LGBT

3 dias após regulamentação, DF retrocede na lei contra homofobia

Bancada evangélica derruba decreto assinado pelo governador. Lei prevê multa de até R$ 10 mil reais para estabelecimento responsável por discriminação.

26/06/2017 15:01 -03 | Atualizado 26/06/2017 15:01 -03
Reprodução / Facebook
Parada LGBT em Brasília reúne 12 mil pessoas.

A Câmara Legislativa do Distrito Federal derrubou nesta segunda-feira (26) um projeto de decreto legislativo que derruba o decreto que regulamenta a lei anti-homofobia, assinado na última sexta-feira (23) pelo governador Rodrigo Rollemberg (PSB).

O texto aprovado na manhã de hoje é de autoria de deputados da bancada evangélica e teve nove votos a favor, seis contra e duas abstenções.A justificativa apresentada na proposta é a de "proteção da família".

De acordo com o presidente da Câmara Legislativa, deputado Joe Valle (PDT), a votação foi resultado de um acordo feito entre os deputados antes da sessão.

A Lei nº 2.615, aprovada em 2000, prevê a punição a práticas discriminatórias por orientação sexual por pessoas físicas ou jurídicas e cria uma comissão especial para a apuração das denúncias.

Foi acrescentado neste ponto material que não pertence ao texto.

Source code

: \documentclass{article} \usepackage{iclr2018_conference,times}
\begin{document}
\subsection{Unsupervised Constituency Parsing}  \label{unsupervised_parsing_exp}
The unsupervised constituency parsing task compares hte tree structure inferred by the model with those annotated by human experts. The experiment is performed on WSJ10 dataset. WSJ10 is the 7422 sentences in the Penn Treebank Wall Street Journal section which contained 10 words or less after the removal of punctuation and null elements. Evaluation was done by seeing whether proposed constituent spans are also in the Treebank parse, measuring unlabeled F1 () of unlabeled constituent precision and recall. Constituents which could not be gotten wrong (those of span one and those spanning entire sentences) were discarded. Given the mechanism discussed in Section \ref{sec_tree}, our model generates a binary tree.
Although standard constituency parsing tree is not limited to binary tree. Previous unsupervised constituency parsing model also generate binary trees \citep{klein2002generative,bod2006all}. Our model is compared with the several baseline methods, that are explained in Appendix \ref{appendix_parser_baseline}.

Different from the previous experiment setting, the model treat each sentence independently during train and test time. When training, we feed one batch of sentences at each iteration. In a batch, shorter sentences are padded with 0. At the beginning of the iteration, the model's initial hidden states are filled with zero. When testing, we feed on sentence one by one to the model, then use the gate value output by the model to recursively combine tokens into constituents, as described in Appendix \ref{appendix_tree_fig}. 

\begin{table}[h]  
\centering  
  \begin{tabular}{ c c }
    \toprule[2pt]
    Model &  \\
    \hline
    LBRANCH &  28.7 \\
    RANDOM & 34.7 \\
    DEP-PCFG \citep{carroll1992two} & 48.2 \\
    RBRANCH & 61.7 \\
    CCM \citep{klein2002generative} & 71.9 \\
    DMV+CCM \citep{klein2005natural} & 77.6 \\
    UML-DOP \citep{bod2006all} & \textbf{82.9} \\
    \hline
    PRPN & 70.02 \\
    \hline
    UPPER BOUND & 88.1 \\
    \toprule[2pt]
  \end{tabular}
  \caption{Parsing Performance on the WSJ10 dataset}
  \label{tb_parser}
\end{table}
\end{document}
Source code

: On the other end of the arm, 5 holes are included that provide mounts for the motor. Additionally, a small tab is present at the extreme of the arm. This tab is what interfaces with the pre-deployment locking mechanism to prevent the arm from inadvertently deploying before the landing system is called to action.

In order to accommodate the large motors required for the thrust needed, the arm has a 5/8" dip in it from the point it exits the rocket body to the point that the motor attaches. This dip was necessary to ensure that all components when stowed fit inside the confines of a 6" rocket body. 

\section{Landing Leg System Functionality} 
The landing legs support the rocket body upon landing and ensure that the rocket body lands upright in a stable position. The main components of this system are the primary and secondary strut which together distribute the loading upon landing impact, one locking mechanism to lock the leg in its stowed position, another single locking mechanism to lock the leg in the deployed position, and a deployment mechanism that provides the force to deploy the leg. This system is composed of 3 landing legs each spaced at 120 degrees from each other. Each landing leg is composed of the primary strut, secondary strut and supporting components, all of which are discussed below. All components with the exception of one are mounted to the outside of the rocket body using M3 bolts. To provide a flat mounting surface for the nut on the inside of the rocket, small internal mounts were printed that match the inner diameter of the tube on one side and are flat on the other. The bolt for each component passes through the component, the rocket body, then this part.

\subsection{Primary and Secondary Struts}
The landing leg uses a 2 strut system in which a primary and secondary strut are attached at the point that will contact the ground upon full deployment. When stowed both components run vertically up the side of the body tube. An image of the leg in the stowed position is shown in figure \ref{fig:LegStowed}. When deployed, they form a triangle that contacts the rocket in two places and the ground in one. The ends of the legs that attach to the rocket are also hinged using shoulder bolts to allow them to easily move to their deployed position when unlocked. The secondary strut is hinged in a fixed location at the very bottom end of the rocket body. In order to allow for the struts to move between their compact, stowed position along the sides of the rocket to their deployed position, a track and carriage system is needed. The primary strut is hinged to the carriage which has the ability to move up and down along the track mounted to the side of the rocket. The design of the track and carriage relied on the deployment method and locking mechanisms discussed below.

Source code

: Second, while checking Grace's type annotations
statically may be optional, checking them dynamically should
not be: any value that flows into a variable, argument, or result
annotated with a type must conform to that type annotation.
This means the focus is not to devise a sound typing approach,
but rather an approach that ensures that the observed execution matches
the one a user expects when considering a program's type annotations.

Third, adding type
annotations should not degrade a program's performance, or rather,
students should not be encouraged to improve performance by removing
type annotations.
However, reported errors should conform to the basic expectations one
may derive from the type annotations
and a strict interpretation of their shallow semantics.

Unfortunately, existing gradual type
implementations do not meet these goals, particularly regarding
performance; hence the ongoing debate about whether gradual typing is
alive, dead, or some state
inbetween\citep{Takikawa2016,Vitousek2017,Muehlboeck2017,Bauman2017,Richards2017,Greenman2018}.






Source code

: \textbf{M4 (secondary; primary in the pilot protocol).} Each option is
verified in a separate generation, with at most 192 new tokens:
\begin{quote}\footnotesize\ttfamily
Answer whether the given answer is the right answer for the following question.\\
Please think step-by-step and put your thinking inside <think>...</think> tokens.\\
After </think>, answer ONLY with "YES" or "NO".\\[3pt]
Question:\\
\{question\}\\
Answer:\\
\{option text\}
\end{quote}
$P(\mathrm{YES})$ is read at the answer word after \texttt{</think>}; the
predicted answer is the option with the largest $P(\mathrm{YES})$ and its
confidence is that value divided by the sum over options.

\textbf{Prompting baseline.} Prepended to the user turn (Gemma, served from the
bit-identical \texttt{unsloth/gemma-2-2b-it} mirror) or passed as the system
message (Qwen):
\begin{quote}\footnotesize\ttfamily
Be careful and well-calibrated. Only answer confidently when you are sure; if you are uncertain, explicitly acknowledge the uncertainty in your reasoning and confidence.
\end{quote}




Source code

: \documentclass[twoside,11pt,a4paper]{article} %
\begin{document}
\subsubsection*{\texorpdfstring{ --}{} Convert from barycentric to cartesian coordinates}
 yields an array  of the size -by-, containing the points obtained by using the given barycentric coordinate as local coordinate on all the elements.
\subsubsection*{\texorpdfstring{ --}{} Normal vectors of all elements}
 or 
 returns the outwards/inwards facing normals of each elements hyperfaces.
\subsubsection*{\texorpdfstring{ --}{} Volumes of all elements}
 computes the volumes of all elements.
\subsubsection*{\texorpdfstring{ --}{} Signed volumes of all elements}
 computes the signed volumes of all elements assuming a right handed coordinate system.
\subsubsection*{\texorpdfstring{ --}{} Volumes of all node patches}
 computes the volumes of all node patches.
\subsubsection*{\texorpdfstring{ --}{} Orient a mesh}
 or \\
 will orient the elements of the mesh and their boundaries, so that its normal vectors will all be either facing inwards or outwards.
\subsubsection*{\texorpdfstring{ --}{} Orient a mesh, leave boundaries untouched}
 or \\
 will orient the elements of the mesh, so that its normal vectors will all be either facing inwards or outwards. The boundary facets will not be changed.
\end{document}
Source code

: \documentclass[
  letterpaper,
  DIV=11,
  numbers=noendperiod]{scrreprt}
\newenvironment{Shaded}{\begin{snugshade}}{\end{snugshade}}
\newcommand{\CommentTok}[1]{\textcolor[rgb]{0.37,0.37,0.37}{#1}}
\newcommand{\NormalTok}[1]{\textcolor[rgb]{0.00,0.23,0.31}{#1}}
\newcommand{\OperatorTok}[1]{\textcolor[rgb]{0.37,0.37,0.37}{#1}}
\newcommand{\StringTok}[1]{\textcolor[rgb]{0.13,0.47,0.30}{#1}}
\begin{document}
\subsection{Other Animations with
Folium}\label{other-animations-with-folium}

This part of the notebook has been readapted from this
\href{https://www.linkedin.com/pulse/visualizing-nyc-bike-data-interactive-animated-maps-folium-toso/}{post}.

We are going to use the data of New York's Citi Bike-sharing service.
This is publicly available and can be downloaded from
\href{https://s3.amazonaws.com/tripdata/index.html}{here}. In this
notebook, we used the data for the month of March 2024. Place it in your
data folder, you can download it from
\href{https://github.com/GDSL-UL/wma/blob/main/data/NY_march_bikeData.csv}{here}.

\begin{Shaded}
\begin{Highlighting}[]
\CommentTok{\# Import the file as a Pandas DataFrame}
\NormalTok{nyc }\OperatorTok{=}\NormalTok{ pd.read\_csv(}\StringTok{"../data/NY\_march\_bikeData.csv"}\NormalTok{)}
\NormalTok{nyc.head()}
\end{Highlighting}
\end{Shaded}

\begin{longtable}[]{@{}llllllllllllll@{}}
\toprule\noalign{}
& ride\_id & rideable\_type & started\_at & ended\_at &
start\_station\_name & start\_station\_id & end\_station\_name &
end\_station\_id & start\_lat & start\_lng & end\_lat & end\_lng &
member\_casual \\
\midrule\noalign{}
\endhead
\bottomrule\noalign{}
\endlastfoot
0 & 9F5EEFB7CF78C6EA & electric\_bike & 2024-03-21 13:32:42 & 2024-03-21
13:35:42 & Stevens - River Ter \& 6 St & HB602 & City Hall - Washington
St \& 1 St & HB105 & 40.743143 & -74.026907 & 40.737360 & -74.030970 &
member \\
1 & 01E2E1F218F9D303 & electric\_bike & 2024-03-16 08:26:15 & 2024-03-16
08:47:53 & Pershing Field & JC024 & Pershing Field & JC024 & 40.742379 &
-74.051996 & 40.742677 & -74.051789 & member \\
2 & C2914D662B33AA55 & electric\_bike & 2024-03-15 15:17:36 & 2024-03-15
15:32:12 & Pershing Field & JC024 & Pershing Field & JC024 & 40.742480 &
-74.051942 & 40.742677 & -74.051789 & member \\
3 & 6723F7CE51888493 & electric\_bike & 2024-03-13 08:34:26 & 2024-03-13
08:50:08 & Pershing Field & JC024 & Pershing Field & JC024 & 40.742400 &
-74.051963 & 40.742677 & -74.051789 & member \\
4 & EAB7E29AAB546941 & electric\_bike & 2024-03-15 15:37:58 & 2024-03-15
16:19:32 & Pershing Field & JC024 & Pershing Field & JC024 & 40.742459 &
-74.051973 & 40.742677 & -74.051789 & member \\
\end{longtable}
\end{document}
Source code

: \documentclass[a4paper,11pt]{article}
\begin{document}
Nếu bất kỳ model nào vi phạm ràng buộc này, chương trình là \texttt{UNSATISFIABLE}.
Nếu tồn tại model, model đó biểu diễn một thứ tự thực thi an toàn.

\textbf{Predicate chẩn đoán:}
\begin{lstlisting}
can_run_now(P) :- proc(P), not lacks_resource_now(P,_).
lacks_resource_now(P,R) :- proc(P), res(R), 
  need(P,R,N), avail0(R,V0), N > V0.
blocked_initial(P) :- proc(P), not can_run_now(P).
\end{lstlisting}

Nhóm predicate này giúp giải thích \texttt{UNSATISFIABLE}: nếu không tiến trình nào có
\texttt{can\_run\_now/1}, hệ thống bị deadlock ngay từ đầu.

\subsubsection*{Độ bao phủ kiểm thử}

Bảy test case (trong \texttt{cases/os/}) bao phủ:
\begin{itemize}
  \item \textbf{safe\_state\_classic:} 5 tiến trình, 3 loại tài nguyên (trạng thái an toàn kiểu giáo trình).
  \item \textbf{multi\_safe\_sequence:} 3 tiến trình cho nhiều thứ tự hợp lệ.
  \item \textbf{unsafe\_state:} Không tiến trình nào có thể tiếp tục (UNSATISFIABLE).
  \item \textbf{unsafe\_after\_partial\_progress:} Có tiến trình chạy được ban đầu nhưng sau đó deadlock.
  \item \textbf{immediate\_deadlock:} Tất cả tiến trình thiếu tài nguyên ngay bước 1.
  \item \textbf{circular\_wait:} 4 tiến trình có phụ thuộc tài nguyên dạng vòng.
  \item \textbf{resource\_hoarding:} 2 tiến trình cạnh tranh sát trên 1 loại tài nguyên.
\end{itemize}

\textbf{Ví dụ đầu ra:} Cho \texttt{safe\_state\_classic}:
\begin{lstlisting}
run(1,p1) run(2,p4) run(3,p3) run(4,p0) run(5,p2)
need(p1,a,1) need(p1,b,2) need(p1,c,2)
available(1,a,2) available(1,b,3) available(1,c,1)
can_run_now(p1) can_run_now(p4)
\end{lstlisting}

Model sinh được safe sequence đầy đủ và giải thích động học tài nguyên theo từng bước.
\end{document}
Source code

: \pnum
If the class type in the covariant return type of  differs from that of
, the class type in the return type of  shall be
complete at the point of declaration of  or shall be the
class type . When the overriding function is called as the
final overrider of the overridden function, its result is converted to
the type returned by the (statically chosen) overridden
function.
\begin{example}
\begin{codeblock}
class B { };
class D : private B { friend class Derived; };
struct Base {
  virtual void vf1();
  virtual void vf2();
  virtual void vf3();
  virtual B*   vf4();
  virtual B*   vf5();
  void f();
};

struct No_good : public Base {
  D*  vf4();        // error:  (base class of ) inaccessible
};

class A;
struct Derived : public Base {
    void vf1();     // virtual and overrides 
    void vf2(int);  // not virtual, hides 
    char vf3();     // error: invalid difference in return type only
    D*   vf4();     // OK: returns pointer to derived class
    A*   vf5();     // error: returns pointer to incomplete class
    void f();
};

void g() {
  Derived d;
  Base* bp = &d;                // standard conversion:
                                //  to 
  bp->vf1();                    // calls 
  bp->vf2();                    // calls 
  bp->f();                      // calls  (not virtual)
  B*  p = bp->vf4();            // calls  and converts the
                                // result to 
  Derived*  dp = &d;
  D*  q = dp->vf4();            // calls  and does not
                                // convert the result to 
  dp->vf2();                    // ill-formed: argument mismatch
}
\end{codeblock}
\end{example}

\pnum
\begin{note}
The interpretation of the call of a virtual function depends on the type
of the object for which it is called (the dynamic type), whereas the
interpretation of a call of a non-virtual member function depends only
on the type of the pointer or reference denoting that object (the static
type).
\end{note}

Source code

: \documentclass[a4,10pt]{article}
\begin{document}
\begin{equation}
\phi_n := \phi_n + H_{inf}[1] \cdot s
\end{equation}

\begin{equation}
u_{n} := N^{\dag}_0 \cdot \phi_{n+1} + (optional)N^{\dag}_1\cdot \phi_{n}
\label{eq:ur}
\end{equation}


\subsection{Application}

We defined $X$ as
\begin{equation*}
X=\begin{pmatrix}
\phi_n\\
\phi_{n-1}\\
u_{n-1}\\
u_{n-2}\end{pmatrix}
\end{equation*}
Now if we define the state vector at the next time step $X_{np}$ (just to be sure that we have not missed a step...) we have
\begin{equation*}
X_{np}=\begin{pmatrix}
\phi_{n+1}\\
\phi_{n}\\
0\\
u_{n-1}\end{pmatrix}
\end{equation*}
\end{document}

A multa pode variar de R$ 5.320,50 a R$ 10.641, suspensão do alvará de funcionamento por até 30 dias e cassação do alvará, em caso de pessoa jurídica.

Os valores da multa podem ser multiplicados por até cinco vezes de acordo com a capacidade econômica do estabelecimento.

No caso de cassação do alvará de funcionamento, as empresas ficarão inabilitadas durante um ano para contratos com o governo; de acesso a créditos concedidos pelo DF ou a programas de incentivo; e isenções e outros benefícios tributários.

Ao assinar o decreto na última sexta, Rollemberg afirmou que a medida era um passo de cidadania que colocaria Brasília no século XXI. "Temos que semear na cidade a tolerância, o respeito, a generosidade, o amor ao próximo e temo que respeitar as pessoas como elas são".

O governador foi um dos autores da lei, quando era deputado distrital, junto com a então deputada distrital Maninha (PSOL).

Ao G1, o governo do Distrito Federal disse que irá recorrer da decisão da Câmara Legislativa. "Trata-se de uma atitude ilegal por invadir área jurídica restrita do Executivo, e que não encontra respaldo na realidade dos dias de hoje. O Estado tem que garantir a liberdade de expressão, de credo religioso e o direito de orientação sexual de cada cidadão, evitando qualquer tipo de preconceito e violência."

Na solenidade na última sexta dedicada à proximidade com o Dia Internacional do Orgulho LGBT, celebrado em 28 de junho, também foi assinado decreto de criação do Conselho Distrital de Promoção dos Direitos Humanos e Cidadania de Lésbicas, Gays, Bissexuais, Travestis e Transexuais.

Neste domingo, a 20ª edição da parada LGBT no Distrito Federal reuniu 12 mil pessoas, de acordo com a Polícia Militar. O tema foi "religião não se impõe, cidadania se respeita", em defesa do Estado laico.